Task — Give back every record exactly, with its pictures left out.
(Source data begins)
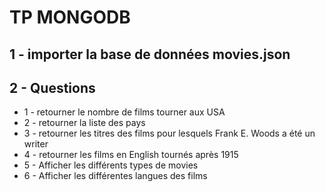 # TP MONGODB

## 1 - importer la base de données movies.json

## 2 - Questions

* 1 - retourner le nombre de films tourner aux USA
* 2 - retourner la liste des pays
* 3 - retourner les titres des films pour lesquels Frank E. Woods a été un writer
* 4 - retourner les films en English tournés après 1915
* 5 - Afficher les différents types  de movies
* 6 - Afficher  les différentes langues des films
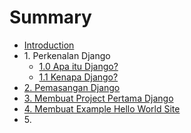 # Summary

* [Introduction](README.md)
* 1\. Perkenalan Django
    * [1.0 Apa itu Django?](bab1/1_0-apa-itu-django.md)
    * [1.1 Kenapa Django?](bab1/1_1-kenapa-django.md)
* [2\. Pemasangan Django](bab2/2_0-pemasangan-django.md)
* [3\. Membuat Project Pertama Django](membuat-project-pertama-django.md)
* [4\. Membuat Example Hello World Site](membuat-example-hello-world-site.md)
* 5\.

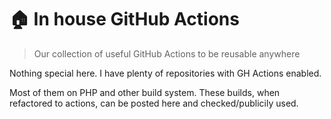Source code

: # 🏠 In house GitHub Actions

> Our collection of useful GitHub Actions to be reusable anywhere

Nothing special here. I have plenty of repositories with GH Actions enabled. 

Most of them on PHP and other build system. These builds, when refactored to actions, can be posted here and checked/publicily used.
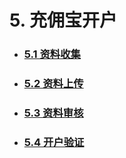 # 5. 充佣宝开户





* ### [5.1 资料收集](/5/51-zi-liao-shou-ji.md)
* ### [5.2 资料上传](/5/52-zi-liao-shang-chuan.md)
* ### [5.3 资料审核](/5/53-zi-liao-shen-he.md)
* ### [5.4 开户验证](/5/54-kai-hu-yan-zheng.md)

## 

##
(Source data ends)
Solution —
 # TP MONGODB

## 1 - importer la base de données movies.json

## 2 - Questions

* 1 - retourner le nombre de films tourner aux USA
* 2 - retourner la liste des pays
* 3 - retourner les titres des films pour lesquels Frank E. Woods a été un writer
* 4 - retourner les films en English tournés après 1915
* 5 - Afficher les différents types  de movies
* 6 - Afficher  les différentes langues des films
 # Summary

* [Introduction](README.md)
* 1\. Perkenalan Django
    * [1.0 Apa itu Django?](bab1/1_0-apa-itu-django.md)
    * [1.1 Kenapa Django?](bab1/1_1-kenapa-django.md)
* [2\. Pemasangan Django](bab2/2_0-pemasangan-django.md)
* [3\. Membuat Project Pertama Django](membuat-project-pertama-django.md)
* [4\. Membuat Example Hello World Site](membuat-example-hello-world-site.md)
* 5\.

Source code

: # 🏠 In house GitHub Actions

> Our collection of useful GitHub Actions to be reusable anywhere

Nothing special here. I have plenty of repositories with GH Actions enabled. 

Most of them on PHP and other build system. These builds, when refactored to actions, can be posted here and checked/publicily used.
 # 5. 充佣宝开户





* ### [5.1 资料收集](/5/51-zi-liao-shou-ji.md)
* ### [5.2 资料上传](/5/52-zi-liao-shang-chuan.md)
* ### [5.3 资料审核](/5/53-zi-liao-shen-he.md)
* ### [5.4 开户验证](/5/54-kai-hu-yan-zheng.md)

## 

##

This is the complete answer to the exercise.